Summary: [ptdma] NULL pointer dereference in pt_cmd_callback during server shutdown
Product: Drivers Reporter: Eric Pilmore (epilmore)
Component: OtherAssignee: drivers_other
Severity: normal CC: regressions, vkoul
Priority: P1    
Hardware: AMD   
OS: Linux   
Kernel Version: 6.2 Subsystem:
Regression: No Bisected commit-id:

Description Eric Pilmore 2022-12-27 22:23:50 UTC
Observed kernel panic during host shutdown on a AMD (Milan CPU) based server. The issue ended up being a NULL pointer dereference in pt_cmd_callback() when
called from pt_issue_pending().
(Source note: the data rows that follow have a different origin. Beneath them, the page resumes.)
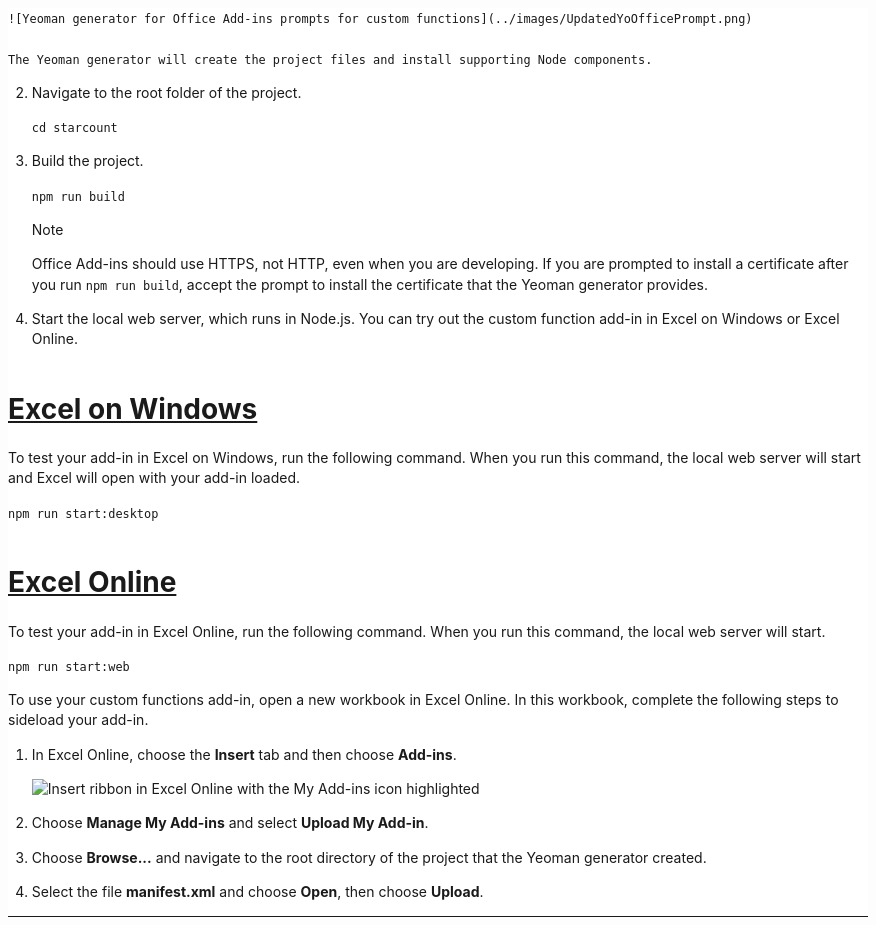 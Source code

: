     ![Yeoman generator for Office Add-ins prompts for custom functions](../images/UpdatedYoOfficePrompt.png)
    
    The Yeoman generator will create the project files and install supporting Node components.

2. Navigate to the root folder of the project.
    
    ```command&nbsp;line
    cd starcount
    ```

3. Build the project.
    
    ```command&nbsp;line
    npm run build
    ```

    > [!NOTE]
    > Office Add-ins should use HTTPS, not HTTP, even when you are developing. If you are prompted to install a certificate after you run `npm run build`, accept the prompt to install the certificate that the Yeoman generator provides.

4. Start the local web server, which runs in Node.js. You can try out the custom function add-in in Excel on Windows or Excel Online.

# [Excel on Windows](#tab/excel-windows)

To test your add-in in Excel on Windows, run the following command. When you run this command, the local web server will start and Excel will open with your add-in loaded.

```command&nbsp;line
npm run start:desktop
```

# [Excel Online](#tab/excel-online)

To test your add-in in Excel Online, run the following command. When you run this command, the local web server will start.

```command&nbsp;line
npm run start:web
```

To use your custom functions add-in, open a new workbook in Excel Online. In this workbook, complete the following steps to sideload your add-in.

1. In Excel Online, choose the **Insert** tab and then choose **Add-ins**.

   ![Insert ribbon in Excel Online with the My Add-ins icon highlighted](../images/excel-cf-online-register-add-in-1.png)
   
2. Choose **Manage My Add-ins** and select **Upload My Add-in**.

3. Choose **Browse...** and navigate to the root directory of the project that the Yeoman generator created.

4. Select the file **manifest.xml** and choose **Open**, then choose **Upload**.

---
If you follow the flow in pt_issue_pending() you will note that if pt_next_dma_desc() returns NULL, then engine_is_idle will remain as TRUE, including if pt_next_dma_desc() is still returning NULL in the 2nd call just prior to doing the call to pt_cmd_callback().

The stack flow leading up to the panic was:
dma_sync_wait() -> dma_async_issue_pending() -> pt_issue_pending() ->

Temporarily I worked around the issue by simply changing the IF condition for the call to pt_cmd_callback() to also check for a non-NULL desc, i.e.

   if (engine_is_idle && desc)
      pt_cmd_callback(desc, 0);

This resolved the issue for me, however I don't know enough about the driver or the context here to know if this is really the desirable fix, and so I'm submitting this bug rather than attempting to patch myself. I wasn't sure if the secondary pt_next_dma_desc() call was mistakenly leftover from the change that introduced the engine_is_idle variable or not. Note that vchan_issue_pending() will return a boolean as to whether there are any descriptors on the Issue list, i.e. active descriptors. So, maybe that could be used to qualify the need to take some action? Also, if pt_cmd_callback() is really going to start processing on the next descriptor, I wonder if it should be called under the chan->vc.lock lock. I'm not sure of the safety of this, but if you are peeking at descriptors on the Issue list that you might want to ensure they're protected from being accessed/removed by some other thread.
Comment 1 The Linux kernel's regression tracker (Thorsten Leemhuis) 2023-01-27 11:40:40 UTC
Eric, does the problem still happen with latest mainline was this issue addressed meanwhile?
Comment 2 Eric Pilmore 2023-01-27 17:39:24 UTC
Hi Thorsten, yes, it appears the problem is still there in the latest mainline. I had sent an email to the owner of the driver about the fix I had done locally, in order to get some feedback since I'm not an expert on the driver. However, never received any response. I'm going to go ahead and just file a patch later today with the fix that I did locally.
Comment 3 Eric Pilmore 2023-02-10 09:11:47 UTC
Patch submitted and accepted. Fixed as noted in description, i.e. add NULL check for desc pointer.